Any employee of BankFinancial (an “Associate”) who has concerns regarding questionable accounting, internal accounting controls or auditing matters involving BankFinancial should submit a report to the Audit Committee of the Board of Directors by calling 1-866-294-3669 (the “Ethics Line”). An operator will be available to take the report and direct it to the Audit Committee of the Board of Directors for investigation and response. An outside firm provides this service and the outside firm has designed the service to be confidential and anonymous for Associates who prefer not to identify themselves.

IX. Reporting Violations of this Code

Any Associate who knows of or reasonably suspects a material departure from any provision of this Code by a Senior Financial Officer should submit a report to the Board of Directors and also call the matter to the immediate attention of the Audit Committee of the Board of Directors and Chief Executive Officer or General Counsel of the Company. If the material departure from this Code involves concerns regarding questionable accounting, internal accounting controls or auditing matters and the Associate prefers anonymity or confidentiality, the report may be submitted through the Ethics Line.

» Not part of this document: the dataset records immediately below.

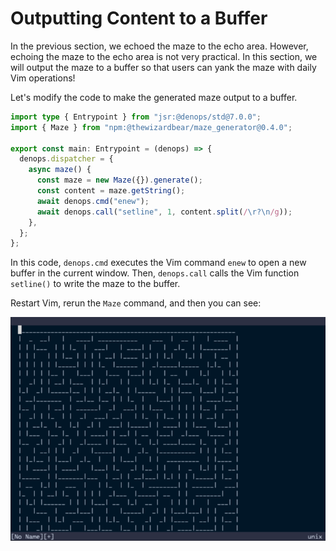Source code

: # Outputting Content to a Buffer

In the previous section, we echoed the maze to the echo area. However, echoing
the maze to the echo area is not very practical. In this section, we will output
the maze to a buffer so that users can yank the maze with daily Vim operations!

Let's modify the code to make the generated maze output to a buffer.

```typescript,title=denops/denops-maze/main.ts
import type { Entrypoint } from "jsr:@denops/std@7.0.0";
import { Maze } from "npm:@thewizardbear/maze_generator@0.4.0";

export const main: Entrypoint = (denops) => {
  denops.dispatcher = {
    async maze() {
      const maze = new Maze({}).generate();
      const content = maze.getString();
      await denops.cmd("enew");
      await denops.call("setline", 1, content.split(/\r?\n/g));
    },
  };
};
```

In this code, `denops.cmd` executes the Vim command `enew` to open a new buffer
in the current window. Then, `denops.call` calls the Vim function `setline()` to
write the maze to the buffer.

Restart Vim, rerun the `Maze` command, and then you can see:

![Outputting Content to a Buffer](./img/outputting-content-to-buffer-01.png)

X. Non-Retaliation for Reports Submitted

BankFinancial encourages responsible reporting under this Code, and will not take adverse employment action, or permit adverse employment action to be taken, against an Associate because of a report or communication that the Associate lawfully submits pursuant to this Code in good faith and with reasonable cause to suspect or believe the truth of the information reported. An Associate who submits a report pursuant to this Code in bad faith may be subjected to disciplinary proceedings to the extent not prohibited by applicable laws and regulations.

XI. Waivers

Any request for a waiver of any provision or requirement of this Code shall be made in writing to the Board of Directors. Only the Board of Directors of the Company is authorized to grant a waiver requested by a Senior Financial Officer. No waiver request submitted by a Senior Financial Officer shall be deemed approved unless and until such time as the Board of Directors approves the waiver and it is publicly disclosed and reported to the stockholders of the Company as required by applicable laws, rules and regulations.

XII. Amendments

Only the Board of Directors of the Company is authorized to amend this Code. No amendment to this Code shall be effective unless and until such time as the Board of Directors of the Company approves it and it is publicly disclosed and reported to the stockholders of the Company as required by applicable laws, rules and regulations.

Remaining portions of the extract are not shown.